Your response should consist of the records, reproduced exactly.

── Provided information

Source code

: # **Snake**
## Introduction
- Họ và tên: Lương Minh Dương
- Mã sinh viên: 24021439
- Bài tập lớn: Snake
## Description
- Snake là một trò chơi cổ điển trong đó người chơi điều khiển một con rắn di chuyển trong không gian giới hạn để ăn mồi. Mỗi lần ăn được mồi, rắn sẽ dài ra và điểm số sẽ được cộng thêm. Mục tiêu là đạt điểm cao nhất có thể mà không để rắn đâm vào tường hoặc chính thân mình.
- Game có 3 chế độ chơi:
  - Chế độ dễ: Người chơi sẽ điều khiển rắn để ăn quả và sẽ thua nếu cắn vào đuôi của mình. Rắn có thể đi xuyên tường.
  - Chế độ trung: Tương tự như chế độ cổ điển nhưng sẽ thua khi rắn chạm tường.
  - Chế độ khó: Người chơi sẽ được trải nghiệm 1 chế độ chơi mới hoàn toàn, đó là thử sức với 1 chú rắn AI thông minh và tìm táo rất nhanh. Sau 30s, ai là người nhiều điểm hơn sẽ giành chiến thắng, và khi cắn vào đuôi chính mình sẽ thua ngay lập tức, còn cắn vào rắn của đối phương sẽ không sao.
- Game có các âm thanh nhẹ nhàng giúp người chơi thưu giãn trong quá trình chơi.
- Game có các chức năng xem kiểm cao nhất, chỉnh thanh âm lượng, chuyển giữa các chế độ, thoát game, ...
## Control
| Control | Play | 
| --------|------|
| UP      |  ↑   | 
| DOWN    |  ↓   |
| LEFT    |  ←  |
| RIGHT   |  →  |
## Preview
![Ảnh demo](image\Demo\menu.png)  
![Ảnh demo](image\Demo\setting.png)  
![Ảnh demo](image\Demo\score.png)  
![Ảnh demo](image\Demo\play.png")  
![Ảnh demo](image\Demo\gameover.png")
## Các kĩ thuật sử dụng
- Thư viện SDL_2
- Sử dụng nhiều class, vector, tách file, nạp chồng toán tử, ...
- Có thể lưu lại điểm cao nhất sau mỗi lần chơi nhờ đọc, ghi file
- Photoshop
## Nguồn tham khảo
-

────

Result of this exercise:
Source code

: # **Snake**
## Introduction
- Họ và tên: Lương Minh Dương
- Mã sinh viên: 24021439
- Bài tập lớn: Snake
## Description
- Snake là một trò chơi cổ điển trong đó người chơi điều khiển một con rắn di chuyển trong không gian giới hạn để ăn mồi. Mỗi lần ăn được mồi, rắn sẽ dài ra và điểm số sẽ được cộng thêm. Mục tiêu là đạt điểm cao nhất có thể mà không để rắn đâm vào tường hoặc chính thân mình.
- Game có 3 chế độ chơi:
  - Chế độ dễ: Người chơi sẽ điều khiển rắn để ăn quả và sẽ thua nếu cắn vào đuôi của mình. Rắn có thể đi xuyên tường.
  - Chế độ trung: Tương tự như chế độ cổ điển nhưng sẽ thua khi rắn chạm tường.
  - Chế độ khó: Người chơi sẽ được trải nghiệm 1 chế độ chơi mới hoàn toàn, đó là thử sức với 1 chú rắn AI thông minh và tìm táo rất nhanh. Sau 30s, ai là người nhiều điểm hơn sẽ giành chiến thắng, và khi cắn vào đuôi chính mình sẽ thua ngay lập tức, còn cắn vào rắn của đối phương sẽ không sao.
- Game có các âm thanh nhẹ nhàng giúp người chơi thưu giãn trong quá trình chơi.
- Game có các chức năng xem kiểm cao nhất, chỉnh thanh âm lượng, chuyển giữa các chế độ, thoát game, ...
## Control
| Control | Play | 
| --------|------|
| UP      |  ↑   | 
| DOWN    |  ↓   |
| LEFT    |  ←  |
| RIGHT   |  →  |
## Preview
![Ảnh demo](image\Demo\menu.png)  
![Ảnh demo](image\Demo\setting.png)  
![Ảnh demo](image\Demo\score.png)  
![Ảnh demo](image\Demo\play.png")  
![Ảnh demo](image\Demo\gameover.png")
## Các kĩ thuật sử dụng
- Thư viện SDL_2
- Sử dụng nhiều class, vector, tách file, nạp chồng toán tử, ...
- Có thể lưu lại điểm cao nhất sau mỗi lần chơi nhờ đọc, ghi file
- Photoshop
## Nguồn tham khảo
-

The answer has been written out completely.